#### HOW TO COMPLETE THIS TASK:
Only the lines below, from the one with "Once we have" through the one with "font-size:18px;", are to be written out, exactly.

Start of DATA SHOWN

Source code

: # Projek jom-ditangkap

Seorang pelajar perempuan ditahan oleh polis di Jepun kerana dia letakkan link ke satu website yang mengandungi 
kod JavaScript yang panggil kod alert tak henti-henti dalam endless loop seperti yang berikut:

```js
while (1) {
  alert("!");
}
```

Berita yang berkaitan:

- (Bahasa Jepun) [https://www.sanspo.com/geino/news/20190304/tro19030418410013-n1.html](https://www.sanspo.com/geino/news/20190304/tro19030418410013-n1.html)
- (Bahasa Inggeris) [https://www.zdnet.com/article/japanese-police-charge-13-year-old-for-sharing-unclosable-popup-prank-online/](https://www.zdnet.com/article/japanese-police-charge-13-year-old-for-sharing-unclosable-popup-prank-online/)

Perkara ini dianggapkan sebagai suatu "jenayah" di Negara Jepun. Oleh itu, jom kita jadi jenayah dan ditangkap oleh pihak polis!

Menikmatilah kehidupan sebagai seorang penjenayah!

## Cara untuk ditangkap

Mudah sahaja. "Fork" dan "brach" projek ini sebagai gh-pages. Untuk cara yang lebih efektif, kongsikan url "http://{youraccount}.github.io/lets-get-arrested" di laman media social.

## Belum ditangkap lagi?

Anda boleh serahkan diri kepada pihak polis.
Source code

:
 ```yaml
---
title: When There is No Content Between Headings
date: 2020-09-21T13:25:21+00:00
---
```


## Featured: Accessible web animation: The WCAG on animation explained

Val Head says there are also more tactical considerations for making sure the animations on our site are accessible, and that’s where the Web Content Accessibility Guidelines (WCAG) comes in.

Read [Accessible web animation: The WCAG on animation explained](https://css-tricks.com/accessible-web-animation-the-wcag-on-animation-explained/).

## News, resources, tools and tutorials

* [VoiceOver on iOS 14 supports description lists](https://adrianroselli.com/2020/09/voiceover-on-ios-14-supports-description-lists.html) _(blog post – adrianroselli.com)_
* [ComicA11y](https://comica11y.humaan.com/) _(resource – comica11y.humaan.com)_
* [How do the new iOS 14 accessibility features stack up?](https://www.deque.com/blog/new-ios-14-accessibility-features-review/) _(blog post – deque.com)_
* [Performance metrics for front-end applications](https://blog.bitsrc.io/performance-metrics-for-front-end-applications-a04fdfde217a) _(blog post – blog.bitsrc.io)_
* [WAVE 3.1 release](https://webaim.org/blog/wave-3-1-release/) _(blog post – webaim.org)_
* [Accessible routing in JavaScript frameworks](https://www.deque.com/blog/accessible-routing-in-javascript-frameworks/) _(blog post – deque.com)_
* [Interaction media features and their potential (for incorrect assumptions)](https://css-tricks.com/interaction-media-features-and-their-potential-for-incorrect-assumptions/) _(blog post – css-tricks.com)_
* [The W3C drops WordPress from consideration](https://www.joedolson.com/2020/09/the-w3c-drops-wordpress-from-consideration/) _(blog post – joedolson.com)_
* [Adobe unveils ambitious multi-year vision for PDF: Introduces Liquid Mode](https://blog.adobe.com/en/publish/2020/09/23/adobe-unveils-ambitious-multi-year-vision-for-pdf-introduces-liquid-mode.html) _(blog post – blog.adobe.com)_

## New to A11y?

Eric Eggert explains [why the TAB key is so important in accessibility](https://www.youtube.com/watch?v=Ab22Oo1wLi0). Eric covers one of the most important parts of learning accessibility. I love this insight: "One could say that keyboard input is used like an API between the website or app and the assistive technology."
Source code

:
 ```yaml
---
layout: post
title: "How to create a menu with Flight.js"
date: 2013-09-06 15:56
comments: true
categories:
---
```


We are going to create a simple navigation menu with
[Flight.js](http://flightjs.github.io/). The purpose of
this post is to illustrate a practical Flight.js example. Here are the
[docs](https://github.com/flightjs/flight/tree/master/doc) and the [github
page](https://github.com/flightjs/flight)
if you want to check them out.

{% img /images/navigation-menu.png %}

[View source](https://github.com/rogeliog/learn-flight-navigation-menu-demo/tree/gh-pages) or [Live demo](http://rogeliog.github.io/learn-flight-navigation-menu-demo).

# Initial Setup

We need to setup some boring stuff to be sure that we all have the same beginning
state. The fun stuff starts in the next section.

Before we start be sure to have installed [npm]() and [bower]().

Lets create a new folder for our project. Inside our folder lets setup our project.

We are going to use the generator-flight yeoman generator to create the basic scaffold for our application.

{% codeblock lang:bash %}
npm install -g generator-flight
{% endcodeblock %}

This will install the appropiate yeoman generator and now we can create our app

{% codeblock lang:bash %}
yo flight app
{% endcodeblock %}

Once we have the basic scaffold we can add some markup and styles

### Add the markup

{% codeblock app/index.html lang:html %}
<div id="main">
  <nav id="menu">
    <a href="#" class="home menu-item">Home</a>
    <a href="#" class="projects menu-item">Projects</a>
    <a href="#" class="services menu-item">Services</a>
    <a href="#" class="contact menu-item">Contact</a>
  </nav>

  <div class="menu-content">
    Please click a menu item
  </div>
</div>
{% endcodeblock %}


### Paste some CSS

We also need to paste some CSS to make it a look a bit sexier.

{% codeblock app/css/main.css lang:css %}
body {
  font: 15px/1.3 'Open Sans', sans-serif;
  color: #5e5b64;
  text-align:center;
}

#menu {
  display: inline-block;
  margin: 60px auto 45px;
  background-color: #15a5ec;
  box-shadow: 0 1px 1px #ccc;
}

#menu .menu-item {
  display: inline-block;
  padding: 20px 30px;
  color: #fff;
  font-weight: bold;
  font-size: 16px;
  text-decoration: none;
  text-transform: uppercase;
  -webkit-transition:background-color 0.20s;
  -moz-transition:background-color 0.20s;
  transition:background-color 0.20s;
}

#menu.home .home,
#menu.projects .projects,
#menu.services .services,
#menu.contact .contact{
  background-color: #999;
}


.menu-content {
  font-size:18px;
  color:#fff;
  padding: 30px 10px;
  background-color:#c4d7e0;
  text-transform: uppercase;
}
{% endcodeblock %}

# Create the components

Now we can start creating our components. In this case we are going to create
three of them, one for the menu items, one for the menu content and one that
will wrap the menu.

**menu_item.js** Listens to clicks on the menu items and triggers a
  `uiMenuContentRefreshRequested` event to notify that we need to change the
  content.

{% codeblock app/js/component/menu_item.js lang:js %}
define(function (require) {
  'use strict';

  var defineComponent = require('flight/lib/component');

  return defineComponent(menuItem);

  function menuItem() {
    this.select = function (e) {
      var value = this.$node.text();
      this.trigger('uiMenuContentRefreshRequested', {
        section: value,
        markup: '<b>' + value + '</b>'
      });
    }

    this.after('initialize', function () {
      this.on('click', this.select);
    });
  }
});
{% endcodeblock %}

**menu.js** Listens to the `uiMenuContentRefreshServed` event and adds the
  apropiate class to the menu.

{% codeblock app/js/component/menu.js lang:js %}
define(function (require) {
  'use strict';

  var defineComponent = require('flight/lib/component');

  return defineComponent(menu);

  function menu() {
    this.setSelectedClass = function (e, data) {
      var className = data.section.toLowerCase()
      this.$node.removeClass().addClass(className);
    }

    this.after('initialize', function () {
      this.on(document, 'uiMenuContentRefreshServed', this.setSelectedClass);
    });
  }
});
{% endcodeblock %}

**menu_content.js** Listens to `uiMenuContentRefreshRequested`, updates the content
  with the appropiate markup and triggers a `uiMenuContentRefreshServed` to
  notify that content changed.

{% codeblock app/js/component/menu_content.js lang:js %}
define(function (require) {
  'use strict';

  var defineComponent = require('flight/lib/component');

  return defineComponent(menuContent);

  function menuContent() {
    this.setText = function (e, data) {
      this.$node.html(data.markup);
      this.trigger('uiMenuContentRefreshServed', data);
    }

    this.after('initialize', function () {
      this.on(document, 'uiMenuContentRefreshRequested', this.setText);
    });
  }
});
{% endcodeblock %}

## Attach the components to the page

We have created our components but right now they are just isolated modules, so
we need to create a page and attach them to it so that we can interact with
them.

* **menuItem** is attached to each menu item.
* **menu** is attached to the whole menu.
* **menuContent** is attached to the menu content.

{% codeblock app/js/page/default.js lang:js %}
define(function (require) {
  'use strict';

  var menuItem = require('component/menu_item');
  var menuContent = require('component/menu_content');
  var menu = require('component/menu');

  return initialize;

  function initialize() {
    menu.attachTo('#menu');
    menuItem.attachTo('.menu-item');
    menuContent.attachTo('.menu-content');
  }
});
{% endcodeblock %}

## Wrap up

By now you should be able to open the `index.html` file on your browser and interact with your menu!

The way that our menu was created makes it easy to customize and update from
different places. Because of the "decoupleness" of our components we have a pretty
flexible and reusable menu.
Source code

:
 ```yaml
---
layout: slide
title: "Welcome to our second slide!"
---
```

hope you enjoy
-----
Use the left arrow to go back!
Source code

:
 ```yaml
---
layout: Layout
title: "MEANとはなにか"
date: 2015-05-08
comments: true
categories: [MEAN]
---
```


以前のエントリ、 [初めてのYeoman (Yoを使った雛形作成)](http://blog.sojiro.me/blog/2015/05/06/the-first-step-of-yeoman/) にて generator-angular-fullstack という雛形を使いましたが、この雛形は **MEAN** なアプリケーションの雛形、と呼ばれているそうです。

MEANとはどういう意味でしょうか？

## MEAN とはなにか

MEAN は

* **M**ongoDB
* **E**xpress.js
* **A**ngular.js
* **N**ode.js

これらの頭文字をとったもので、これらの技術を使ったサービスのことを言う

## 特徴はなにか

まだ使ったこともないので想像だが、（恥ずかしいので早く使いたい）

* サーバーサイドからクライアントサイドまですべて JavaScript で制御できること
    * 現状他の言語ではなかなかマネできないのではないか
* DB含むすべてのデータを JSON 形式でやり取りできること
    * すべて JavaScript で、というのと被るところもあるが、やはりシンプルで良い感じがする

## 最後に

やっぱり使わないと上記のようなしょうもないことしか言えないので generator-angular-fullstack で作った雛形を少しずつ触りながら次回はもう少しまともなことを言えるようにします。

End of DATA SHOWN

#### SOLUTION FOR THIS EXERCISE:
Once we have the basic scaffold we can add some markup and styles

### Add the markup

{% codeblock app/index.html lang:html %}
<div id="main">
  <nav id="menu">
    <a href="#" class="home menu-item">Home</a>
    <a href="#" class="projects menu-item">Projects</a>
    <a href="#" class="services menu-item">Services</a>
    <a href="#" class="contact menu-item">Contact</a>
  </nav>

  <div class="menu-content">
    Please click a menu item
  </div>
</div>
{% endcodeblock %}


### Paste some CSS

We also need to paste some CSS to make it a look a bit sexier.

{% codeblock app/css/main.css lang:css %}
body {
  font: 15px/1.3 'Open Sans', sans-serif;
  color: #5e5b64;
  text-align:center;
}

#menu {
  display: inline-block;
  margin: 60px auto 45px;
  background-color: #15a5ec;
  box-shadow: 0 1px 1px #ccc;
}

#menu .menu-item {
  display: inline-block;
  padding: 20px 30px;
  color: #fff;
  font-weight: bold;
  font-size: 16px;
  text-decoration: none;
  text-transform: uppercase;
  -webkit-transition:background-color 0.20s;
  -moz-transition:background-color 0.20s;
  transition:background-color 0.20s;
}

#menu.home .home,
#menu.projects .projects,
#menu.services .services,
#menu.contact .contact{
  background-color: #999;
}


.menu-content {
  font-size:18px;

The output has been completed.